Due anni dopo duecento samurai di nuovo arrabbiati per le scelte del governo che abbracciavano sempre di più le idee straniere creò un movimento chiamato Shinpuren. Questi poi attaccarono la fortezza di Kumamoto ma furono sconfitti. I sopravvissuti fecero poi seppuku o meglio il rito in cui si squarciarono con la propria spada il ventre.
A queste seguirono le ribellioni di Hagi e di Fukuoka entrambe vane. Anche qui i samurai scelsero a fine battaglia il seppuku.
L’ultimo samurai e la battaglia di Shiroyama
Il governo capì che doveva tenere sottocchio l’ultimo samurai, Saigo Takamori, e iniziò ad armarsi.
Quest’ultimo aspettò prima di agire ma il punto di non ritorno ci fu quando uno dei suoi seguaci attaccò un arsenale importante del governo.
L’ultimo samurai nei giorni tra il 17 febbraio e il 24 settembre 1877 con un esercita di ventimila samurai e ronin, samurai senza padrone, affrontò l’esercito imperiale composto da circa sessantamila soldati. Quest’ultimo esercito era composto da soldati da poco addestrati, guidati da Okubo ma meglio equipaggiati.
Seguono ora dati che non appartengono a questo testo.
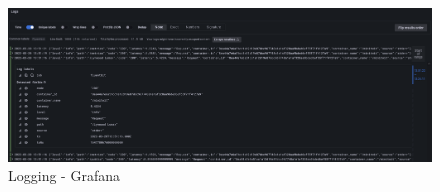 \begin{figure}[H]
    \centering
    \includegraphics[width = \linewidth]{images/monitoring/logging_1.png}
    \caption{Logging - Grafana}
\end{figure}
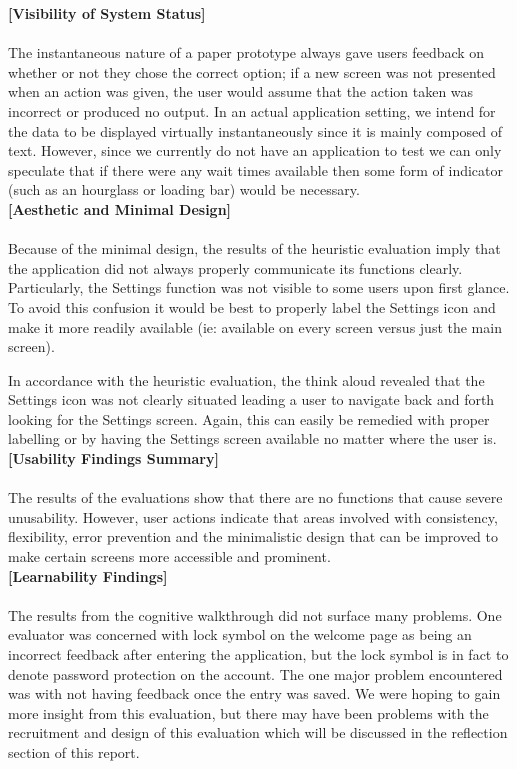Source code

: \documentclass[pdftex,12pt,a4paper]{report}
\begin{document}
\noindent\textbf{[Visibility of System Status]}\\\\
The instantaneous nature of a paper prototype always gave users feedback on whether or not they chose the correct option; if a new screen was not presented when an action was given, the user would assume that the action taken was incorrect or produced no output. In an actual application setting, we intend for the data to be displayed virtually instantaneously since it is mainly composed of text. However, since we currently do not have an application to test we can only speculate that if there were any wait times available then some form of indicator (such as an hourglass or loading bar) would be necessary.\\

\noindent\textbf{[Aesthetic and Minimal Design]}\\\\
Because of the minimal design, the results of the heuristic evaluation imply that the application did not always properly communicate its functions clearly. Particularly, the Settings function was not visible to some users upon first glance. To avoid this confusion it would be best to properly label the Settings icon and make it more readily available (ie: available on every screen versus just the main screen).

In accordance with the heuristic evaluation, the think aloud revealed that the Settings icon was not clearly situated leading a user to navigate back and forth looking for the Settings screen. Again, this can easily be remedied with proper labelling or by having the Settings screen available no matter where the user is.\\

\noindent\textbf{[Usability Findings Summary]}\\\\
The results of the evaluations show that there are no functions that cause severe unusability. However, user actions indicate that areas involved with consistency, flexibility, error prevention and the minimalistic design that can be improved to make certain screens more accessible and prominent.\\

\noindent\textbf{[Learnability Findings]}\\\\
The results from the cognitive walkthrough did not surface many problems. One evaluator was concerned with lock symbol on the welcome page as being an incorrect feedback after entering the application, but the lock symbol is in fact to denote password protection on the account. The one major problem encountered was with not having feedback once the entry was saved. We were hoping to gain more insight from this evaluation, but there may have been problems with the recruitment and design of this evaluation which will be discussed in the reflection section of this report.
\end{document}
Dopo varie battaglie l’ultimo samurai si rifugiò con il suo esercito ormai decimato sulla montagna di Shiroyamavicino Kagoshima. Qui il 24 settembre fu assediato dall’esercito di Okubo.
L’esercito di Saigo resistette più che potette ma poi l’ultimo samurai ferito all’inguine morì poco più tardi, forse facendo seppuku anche lui. Il comandante in seconda, Beppu Shinsuke, gli tagliò la testa la nascose e poi caricò l’esercito imperiale. Ciò che restava dell’esercito dell’ultimo samurai fu bombardato, la testa di Saigo fu ritrovata e portata a Tokyo come prova della sua morte.
La leggenda di Saigo Takamori
La sconfitta però porto ad alimentare il mito sulla figura di Saigo Takamori. C’era chi pensava che non fosse stato sconfitto ma che si fosse nascosto in Russia.
Nel vostro viaggio in Giappone, se vi troverete a Ueno non potrete fare di vedere la statua fatta in suo onore. Nella statua fatta dallo scultore Koun Takamura il samurai posa con il suo cane “Tsun” come se stesse per andare a caccia di conigli.